ABOUT THIS EXERCISE: With the string "stdout" as the filter, copy each matching line from the records.

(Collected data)

____

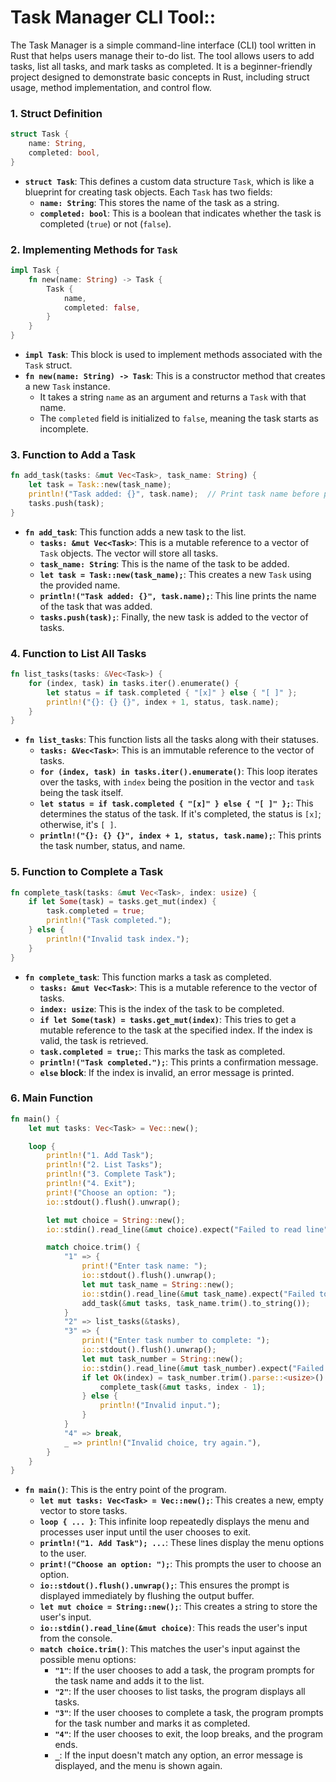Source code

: # Task Manager CLI Tool:: 

The Task Manager is a simple command-line interface (CLI) tool written in Rust that helps users manage their to-do list. The tool allows users to add tasks, list all tasks, and mark tasks as completed. It is a beginner-friendly project designed to demonstrate basic concepts in Rust, including struct usage, method implementation, and control flow.


### 1. **Struct Definition**

```rust
struct Task {
    name: String,
    completed: bool,
}
```

- **`struct Task`**: This defines a custom data structure `Task`, which is like a blueprint for creating task objects. Each `Task` has two fields:
  - **`name: String`**: This stores the name of the task as a string.
  - **`completed: bool`**: This is a boolean that indicates whether the task is completed (`true`) or not (`false`).

### 2. **Implementing Methods for `Task`**

```rust
impl Task {
    fn new(name: String) -> Task {
        Task {
            name,
            completed: false,
        }
    }
}
```

- **`impl Task`**: This block is used to implement methods associated with the `Task` struct.
- **`fn new(name: String) -> Task`**: This is a constructor method that creates a new `Task` instance.
  - It takes a string `name` as an argument and returns a `Task` with that name.
  - The `completed` field is initialized to `false`, meaning the task starts as incomplete.

### 3. **Function to Add a Task**

```rust
fn add_task(tasks: &mut Vec<Task>, task_name: String) {
    let task = Task::new(task_name);
    println!("Task added: {}", task.name);  // Print task name before pushing
    tasks.push(task);
}
```

- **`fn add_task`**: This function adds a new task to the list.
  - **`tasks: &mut Vec<Task>`**: This is a mutable reference to a vector of `Task` objects. The vector will store all tasks.
  - **`task_name: String`**: This is the name of the task to be added.
  - **`let task = Task::new(task_name);`**: This creates a new `Task` using the provided name.
  - **`println!("Task added: {}", task.name);`**: This line prints the name of the task that was added.
  - **`tasks.push(task);`**: Finally, the new task is added to the vector of tasks.

### 4. **Function to List All Tasks**

```rust
fn list_tasks(tasks: &Vec<Task>) {
    for (index, task) in tasks.iter().enumerate() {
        let status = if task.completed { "[x]" } else { "[ ]" };
        println!("{}: {} {}", index + 1, status, task.name);
    }
}
```

- **`fn list_tasks`**: This function lists all the tasks along with their statuses.
  - **`tasks: &Vec<Task>`**: This is an immutable reference to the vector of tasks.
  - **`for (index, task) in tasks.iter().enumerate()`**: This loop iterates over the tasks, with `index` being the position in the vector and `task` being the task itself.
  - **`let status = if task.completed { "[x]" } else { "[ ]" };`**: This determines the status of the task. If it's completed, the status is `[x]`; otherwise, it's `[ ]`.
  - **`println!("{}: {} {}", index + 1, status, task.name);`**: This prints the task number, status, and name.

### 5. **Function to Complete a Task**

```rust
fn complete_task(tasks: &mut Vec<Task>, index: usize) {
    if let Some(task) = tasks.get_mut(index) {
        task.completed = true;
        println!("Task completed.");
    } else {
        println!("Invalid task index.");
    }
}
```

- **`fn complete_task`**: This function marks a task as completed.
  - **`tasks: &mut Vec<Task>`**: This is a mutable reference to the vector of tasks.
  - **`index: usize`**: This is the index of the task to be completed.
  - **`if let Some(task) = tasks.get_mut(index)`**: This tries to get a mutable reference to the task at the specified index. If the index is valid, the task is retrieved.
  - **`task.completed = true;`**: This marks the task as completed.
  - **`println!("Task completed.");`**: This prints a confirmation message.
  - **`else` block**: If the index is invalid, an error message is printed.

### 6. **Main Function**

```rust
fn main() {
    let mut tasks: Vec<Task> = Vec::new();

    loop {
        println!("1. Add Task");
        println!("2. List Tasks");
        println!("3. Complete Task");
        println!("4. Exit");
        print!("Choose an option: ");
        io::stdout().flush().unwrap();

        let mut choice = String::new();
        io::stdin().read_line(&mut choice).expect("Failed to read line");

        match choice.trim() {
            "1" => {
                print!("Enter task name: ");
                io::stdout().flush().unwrap();
                let mut task_name = String::new();
                io::stdin().read_line(&mut task_name).expect("Failed to read line");
                add_task(&mut tasks, task_name.trim().to_string());
            }
            "2" => list_tasks(&tasks),
            "3" => {
                print!("Enter task number to complete: ");
                io::stdout().flush().unwrap();
                let mut task_number = String::new();
                io::stdin().read_line(&mut task_number).expect("Failed to read line");
                if let Ok(index) = task_number.trim().parse::<usize>() {
                    complete_task(&mut tasks, index - 1);
                } else {
                    println!("Invalid input.");
                }
            }
            "4" => break,
            _ => println!("Invalid choice, try again."),
        }
    }
}
```

- **`fn main()`**: This is the entry point of the program.
  - **`let mut tasks: Vec<Task> = Vec::new();`**: This creates a new, empty vector to store tasks.
  - **`loop { ... }`**: This infinite loop repeatedly displays the menu and processes user input until the user chooses to exit.
  - **`println!("1. Add Task"); ...`**: These lines display the menu options to the user.
  - **`print!("Choose an option: ");`**: This prompts the user to choose an option.
  - **`io::stdout().flush().unwrap();`**: This ensures the prompt is displayed immediately by flushing the output buffer.
  - **`let mut choice = String::new();`**: This creates a string to store the user's input.
  - **`io::stdin().read_line(&mut choice)`**: This reads the user's input from the console.
  - **`match choice.trim()`**: This matches the user's input against the possible menu options:
    - **`"1"`**: If the user chooses to add a task, the program prompts for the task name and adds it to the list.
    - **`"2"`**: If the user chooses to list tasks, the program displays all tasks.
    - **`"3"`**: If the user chooses to complete a task, the program prompts for the task number and marks it as completed.
    - **`"4"`**: If the user chooses to exit, the loop breaks, and the program ends.
    - **`_`**: If the input doesn't match any option, an error message is displayed, and the menu is shown again.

____

PROBLEM SOLUTION:
        io::stdout().flush().unwrap();
                io::stdout().flush().unwrap();
                io::stdout().flush().unwrap();
  - **`io::stdout().flush().unwrap();`**: This ensures the prompt is displayed immediately by flushing the output buffer.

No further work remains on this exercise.